ROMA – I percussionisti Kodō, quando salgono sul palcoscenico dei tantissimi teatri dove si sono esibiti nel mondo, nei loro 50 anni di attività, non si sa se considerarli musicisti o mimi, data la spettacolarità dell’insieme. Il pubblico però sapeva bene chi erano e cosa li aspettava: lo si notava subito, dal primo frenetico applauso dei 13 brani eseguiti. Del resto i Kodō, prima del 20 febbraio scorso in cui hanno calcato la scena della Sala S.Cecilia al Parco della Musica, con “One Earth Tour 2022: Tsuzumi”, si erano esibiti nello stesso luogo già nel 2018.

Cosa avvince il pubblico occidentale di questi musici-guerrieri giapponesi? La loro prestanza fisica, l’indubbia preparazione musicale, l’innegabile e ferma convinzione religiosa. Essi sono qui giunti per una tournée mondiale, che partendo da Roma, in Italia avrà quest’unica tappa. Lo scopo è festeggiare i 40 anni dal loro lancio a Berlino, con un famoso spettacolo del 1981, e 50 dalla loro fondazione originaria nell’isola di Sado. Lì nel villaggio di Kodō, vive la collettività dei giovani atleti del tamburo (23 uomini e 9 donne: quasi sempre in tournée nella realtà,) coi 100 uomini dell’entourage del gruppo. Vivono anche gli anziani non più in carriera, e il non piccolo universo dei locali, che in qualche modo partecipa alla custodia del mondo degli avi, come gli stessi Kodō, e dell’arcaica loro tradizione.
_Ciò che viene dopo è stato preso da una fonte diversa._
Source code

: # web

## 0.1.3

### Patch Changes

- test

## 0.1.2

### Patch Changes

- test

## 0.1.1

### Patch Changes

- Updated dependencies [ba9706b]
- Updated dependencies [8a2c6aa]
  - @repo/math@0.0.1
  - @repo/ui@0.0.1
Il Giappone intero, nonostante l’enorme sviluppo tecnologico, è attaccatissimo a tale pregressa realtà culturale e artistica: di essa fa parte l’accurata costruzione dello strumento musicale, il tamburo – in giapponese taiko – ricavato dal legno del bigunga, che dal novizio viene lavorato solo con l’ascia, ed esige una forte resistenza nel lavoro, richiedendo almeno due anni per completare il tamburo. Lo scopo è raggiungere il suono cupo, profondo, in cui i giapponesi riconoscono il battito del cuore, che il nascituro sente come primo suono nel corpo della madre. Il taiko possiede anche la voce della divinità: lo affermano i buddisti e gli shintoisti, per cui inizialmente esso veniva destinato ai samurai.

Di questo valore sacrale del tamburo dei Kodō è espressione soprattutto la severità della loro giovane vita, austera e dura (pare debbano correre ogni giorno per 6 chilometri all’andata e al ritorno). Sì, perché il corpo dei Kodō deve essere modellato dall’esercizio fisico, per reggere il peso del taiko e l’enorme fatica dalle percussioni: e deve anche essere prestante per onorare con la propria bellezza la divinità. Famosa è la figura del Kodō E. Hayashi, come famoso è, fra i tanti, il Premio ricevuto dal gruppo a Cannes nel 1994: né va dimenticato che nel 1997 fu inaugurato in America un villaggio per la Fondazione Culturale Kodō.

Nelle circa 6000 performances create dal gruppo negli anni, lo spettacolo dell’atleta che suona il taiko, che lotta col taiko, che impiega la sua enorme forza per ricavare dal potente strumento una voce profonda, come quella del battito del cuore umano, ha per noi un fascino indicibile. Quel battito è stato espresso dai giganteschi tamburi collocati in concerto sul fondo della scena: altri più piccoli si alternavano talora ai flauti, alle campanelle, ed anche alla voce umana, per addolcire con la tenue scala pentatonica la potenza immane del rombo dei tamburi, e la dinamica plasticità muscolare dei musici, ora in corsa ora sdraiati sotto il loro strumento. Ė stato certo uno spettacolo imperdibile.